▸ EXERCISE PROMPT:
Print exactly the lines below between the line holding "< 0$, the tape representation is: \\ \\" and the line holding "on, the tape representation is: \\ \\", inclusive, and nothing more.

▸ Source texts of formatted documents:

▼

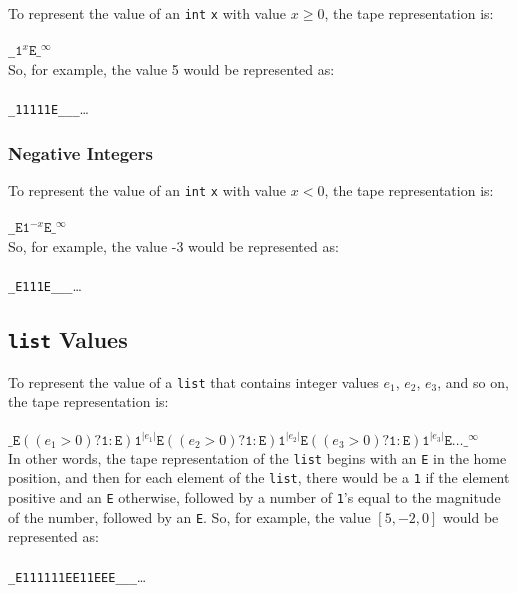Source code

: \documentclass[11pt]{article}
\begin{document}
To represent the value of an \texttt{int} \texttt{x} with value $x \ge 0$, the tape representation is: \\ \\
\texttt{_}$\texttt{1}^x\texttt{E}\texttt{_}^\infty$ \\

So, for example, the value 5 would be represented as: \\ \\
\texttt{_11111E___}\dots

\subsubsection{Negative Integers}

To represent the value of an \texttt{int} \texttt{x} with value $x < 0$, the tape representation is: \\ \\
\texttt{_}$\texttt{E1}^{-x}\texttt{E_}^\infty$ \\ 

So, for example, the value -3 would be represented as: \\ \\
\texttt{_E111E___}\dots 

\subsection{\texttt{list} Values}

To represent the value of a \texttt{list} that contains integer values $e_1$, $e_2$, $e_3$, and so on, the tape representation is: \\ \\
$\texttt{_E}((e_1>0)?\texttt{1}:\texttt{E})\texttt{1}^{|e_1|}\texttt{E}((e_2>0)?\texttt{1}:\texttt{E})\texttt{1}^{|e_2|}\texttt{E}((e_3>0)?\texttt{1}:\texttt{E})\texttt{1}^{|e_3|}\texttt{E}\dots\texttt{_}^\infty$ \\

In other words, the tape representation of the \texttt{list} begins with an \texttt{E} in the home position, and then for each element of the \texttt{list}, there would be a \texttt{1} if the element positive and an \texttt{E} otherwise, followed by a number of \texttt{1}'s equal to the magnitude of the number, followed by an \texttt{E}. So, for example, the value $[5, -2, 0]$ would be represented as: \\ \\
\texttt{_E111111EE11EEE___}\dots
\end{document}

▲
▼

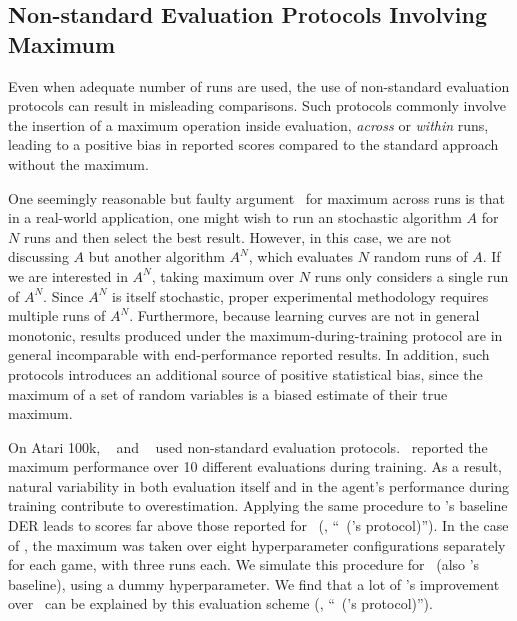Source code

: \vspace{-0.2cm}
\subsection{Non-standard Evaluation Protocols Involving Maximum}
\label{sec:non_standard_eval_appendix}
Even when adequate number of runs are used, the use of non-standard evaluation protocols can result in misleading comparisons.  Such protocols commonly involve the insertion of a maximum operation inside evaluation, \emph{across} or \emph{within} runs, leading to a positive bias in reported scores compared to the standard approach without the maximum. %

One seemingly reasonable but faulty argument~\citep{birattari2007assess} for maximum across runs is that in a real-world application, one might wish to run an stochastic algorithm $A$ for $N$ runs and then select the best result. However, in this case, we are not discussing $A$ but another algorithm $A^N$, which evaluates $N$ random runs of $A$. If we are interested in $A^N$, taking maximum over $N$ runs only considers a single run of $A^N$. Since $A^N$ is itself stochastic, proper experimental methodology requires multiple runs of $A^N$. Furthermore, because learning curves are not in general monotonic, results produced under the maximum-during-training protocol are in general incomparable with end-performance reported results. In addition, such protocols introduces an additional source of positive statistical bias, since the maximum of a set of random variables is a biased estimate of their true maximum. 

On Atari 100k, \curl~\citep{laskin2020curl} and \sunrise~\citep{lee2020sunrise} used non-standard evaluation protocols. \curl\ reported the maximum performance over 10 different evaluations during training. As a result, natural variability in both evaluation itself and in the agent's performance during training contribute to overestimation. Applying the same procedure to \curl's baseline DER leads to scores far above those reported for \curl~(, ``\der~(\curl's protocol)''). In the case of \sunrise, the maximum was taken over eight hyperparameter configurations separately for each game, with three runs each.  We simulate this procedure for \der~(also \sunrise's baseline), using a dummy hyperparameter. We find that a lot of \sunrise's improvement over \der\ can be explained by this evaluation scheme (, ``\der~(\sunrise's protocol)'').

▲
▼

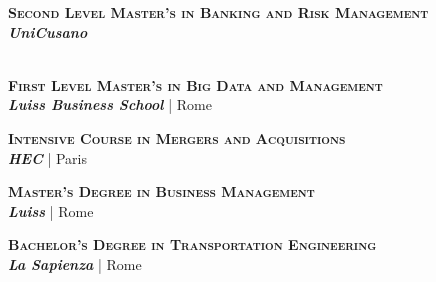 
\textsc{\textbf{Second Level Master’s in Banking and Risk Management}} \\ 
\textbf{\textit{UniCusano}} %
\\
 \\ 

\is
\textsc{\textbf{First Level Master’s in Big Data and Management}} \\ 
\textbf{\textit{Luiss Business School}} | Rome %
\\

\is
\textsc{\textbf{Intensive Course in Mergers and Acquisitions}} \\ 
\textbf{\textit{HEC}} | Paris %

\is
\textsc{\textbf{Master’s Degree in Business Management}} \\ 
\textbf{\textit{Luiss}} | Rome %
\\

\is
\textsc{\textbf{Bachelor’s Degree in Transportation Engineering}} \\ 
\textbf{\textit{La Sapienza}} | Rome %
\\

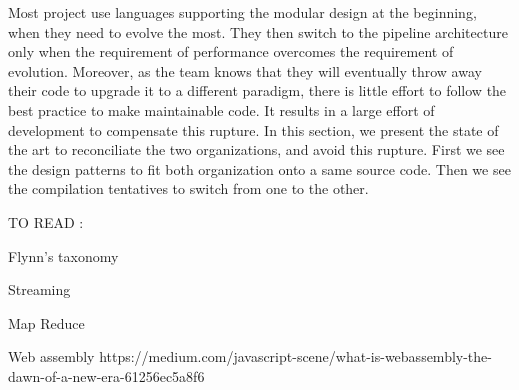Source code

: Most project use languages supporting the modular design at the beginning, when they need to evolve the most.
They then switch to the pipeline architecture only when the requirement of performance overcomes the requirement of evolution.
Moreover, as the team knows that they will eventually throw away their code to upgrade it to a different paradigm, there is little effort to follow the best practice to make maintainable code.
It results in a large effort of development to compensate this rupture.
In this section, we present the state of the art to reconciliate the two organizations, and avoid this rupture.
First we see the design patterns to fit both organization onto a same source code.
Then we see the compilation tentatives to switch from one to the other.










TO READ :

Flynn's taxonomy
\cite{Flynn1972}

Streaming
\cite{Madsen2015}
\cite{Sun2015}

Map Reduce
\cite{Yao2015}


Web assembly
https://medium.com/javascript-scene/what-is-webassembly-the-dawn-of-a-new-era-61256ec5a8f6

▲

▸ THE COMPLETED TASK:
To represent the value of an \texttt{int} \texttt{x} with value $x < 0$, the tape representation is: \\ \\
\texttt{_}$\texttt{E1}^{-x}\texttt{E_}^\infty$ \\ 

So, for example, the value -3 would be represented as: \\ \\
\texttt{_E111E___}\dots 

\subsection{\texttt{list} Values}

To represent the value of a \texttt{list} that contains integer values $e_1$, $e_2$, $e_3$, and so on, the tape representation is: \\ \\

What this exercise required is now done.